* [YOUR TASK]: The response must contain every line from the records below that has "around".

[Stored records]

┏━━

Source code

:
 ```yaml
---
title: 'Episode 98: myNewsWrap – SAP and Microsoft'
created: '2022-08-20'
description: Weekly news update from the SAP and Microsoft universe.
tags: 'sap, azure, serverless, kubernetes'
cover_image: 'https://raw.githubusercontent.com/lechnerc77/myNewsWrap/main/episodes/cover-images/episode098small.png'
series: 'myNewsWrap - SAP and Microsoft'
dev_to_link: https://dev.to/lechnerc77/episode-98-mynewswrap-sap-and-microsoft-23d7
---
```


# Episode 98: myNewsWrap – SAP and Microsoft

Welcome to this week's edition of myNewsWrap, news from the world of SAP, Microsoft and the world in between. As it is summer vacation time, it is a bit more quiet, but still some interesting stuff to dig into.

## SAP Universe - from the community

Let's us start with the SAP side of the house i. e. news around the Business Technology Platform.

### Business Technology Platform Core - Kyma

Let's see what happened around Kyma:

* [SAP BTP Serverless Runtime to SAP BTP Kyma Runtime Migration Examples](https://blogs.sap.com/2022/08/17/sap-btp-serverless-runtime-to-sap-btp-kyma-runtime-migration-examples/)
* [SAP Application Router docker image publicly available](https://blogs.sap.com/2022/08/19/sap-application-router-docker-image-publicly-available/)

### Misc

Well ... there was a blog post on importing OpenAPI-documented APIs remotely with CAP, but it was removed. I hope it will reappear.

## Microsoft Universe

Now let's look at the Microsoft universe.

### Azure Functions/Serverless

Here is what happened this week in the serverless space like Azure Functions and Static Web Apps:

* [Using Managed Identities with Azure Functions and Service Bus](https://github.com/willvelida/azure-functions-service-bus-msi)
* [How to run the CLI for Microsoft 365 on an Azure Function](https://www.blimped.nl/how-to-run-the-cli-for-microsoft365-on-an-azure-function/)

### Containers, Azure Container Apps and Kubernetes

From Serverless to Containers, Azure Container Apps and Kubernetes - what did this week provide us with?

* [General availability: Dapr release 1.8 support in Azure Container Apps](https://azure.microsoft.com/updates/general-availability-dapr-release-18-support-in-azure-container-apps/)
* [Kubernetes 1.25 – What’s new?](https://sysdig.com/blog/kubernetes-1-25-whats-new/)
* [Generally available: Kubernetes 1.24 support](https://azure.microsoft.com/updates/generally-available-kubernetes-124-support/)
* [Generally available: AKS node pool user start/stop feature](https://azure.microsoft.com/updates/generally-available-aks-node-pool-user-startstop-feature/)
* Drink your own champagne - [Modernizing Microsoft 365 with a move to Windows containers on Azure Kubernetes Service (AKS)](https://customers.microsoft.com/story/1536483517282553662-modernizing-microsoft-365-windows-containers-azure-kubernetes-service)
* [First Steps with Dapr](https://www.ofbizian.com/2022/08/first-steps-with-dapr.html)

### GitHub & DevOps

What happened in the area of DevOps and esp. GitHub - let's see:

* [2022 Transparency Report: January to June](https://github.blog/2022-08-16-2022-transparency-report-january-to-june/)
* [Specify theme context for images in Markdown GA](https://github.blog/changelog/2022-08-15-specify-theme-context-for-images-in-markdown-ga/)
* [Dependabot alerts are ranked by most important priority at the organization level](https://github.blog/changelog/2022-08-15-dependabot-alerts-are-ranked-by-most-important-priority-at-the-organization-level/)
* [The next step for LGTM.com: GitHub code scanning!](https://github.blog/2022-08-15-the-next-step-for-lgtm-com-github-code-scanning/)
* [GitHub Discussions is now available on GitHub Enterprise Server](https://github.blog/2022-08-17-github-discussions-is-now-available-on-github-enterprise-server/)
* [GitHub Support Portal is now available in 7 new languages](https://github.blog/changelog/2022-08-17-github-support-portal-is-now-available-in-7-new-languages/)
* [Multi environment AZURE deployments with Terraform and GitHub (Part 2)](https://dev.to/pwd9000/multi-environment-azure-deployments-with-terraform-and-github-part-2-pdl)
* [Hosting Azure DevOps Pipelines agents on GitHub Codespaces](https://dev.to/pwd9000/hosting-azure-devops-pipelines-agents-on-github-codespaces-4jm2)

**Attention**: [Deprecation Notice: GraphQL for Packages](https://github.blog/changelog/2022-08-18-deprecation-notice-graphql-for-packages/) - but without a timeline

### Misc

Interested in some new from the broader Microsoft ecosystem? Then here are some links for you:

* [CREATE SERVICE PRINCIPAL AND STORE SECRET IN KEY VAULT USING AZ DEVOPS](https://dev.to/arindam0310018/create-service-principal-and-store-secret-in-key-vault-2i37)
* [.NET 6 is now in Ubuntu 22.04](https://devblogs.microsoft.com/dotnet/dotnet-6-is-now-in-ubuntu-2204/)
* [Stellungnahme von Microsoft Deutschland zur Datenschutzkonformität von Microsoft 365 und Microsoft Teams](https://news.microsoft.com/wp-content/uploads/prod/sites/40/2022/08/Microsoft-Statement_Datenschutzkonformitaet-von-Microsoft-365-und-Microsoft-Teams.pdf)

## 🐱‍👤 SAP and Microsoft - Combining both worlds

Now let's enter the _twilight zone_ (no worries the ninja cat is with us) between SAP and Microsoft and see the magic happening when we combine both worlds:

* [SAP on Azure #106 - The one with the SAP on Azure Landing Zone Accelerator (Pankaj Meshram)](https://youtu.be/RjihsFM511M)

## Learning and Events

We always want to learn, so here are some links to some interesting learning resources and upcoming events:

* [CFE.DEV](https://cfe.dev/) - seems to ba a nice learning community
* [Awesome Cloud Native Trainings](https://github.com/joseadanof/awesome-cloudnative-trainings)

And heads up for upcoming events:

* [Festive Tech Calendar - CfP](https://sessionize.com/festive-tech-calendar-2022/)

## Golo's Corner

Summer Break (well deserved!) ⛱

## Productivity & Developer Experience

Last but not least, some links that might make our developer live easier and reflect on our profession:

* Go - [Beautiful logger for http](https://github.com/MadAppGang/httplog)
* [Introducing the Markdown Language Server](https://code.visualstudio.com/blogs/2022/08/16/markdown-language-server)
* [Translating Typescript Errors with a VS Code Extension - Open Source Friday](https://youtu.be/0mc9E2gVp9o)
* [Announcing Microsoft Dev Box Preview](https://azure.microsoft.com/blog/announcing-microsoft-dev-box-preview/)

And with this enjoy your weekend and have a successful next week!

┗━━

* [EXERCISE OUTPUT]:
Let's us start with the SAP side of the house i. e. news around the Business Technology Platform.
Let's see what happened around Kyma:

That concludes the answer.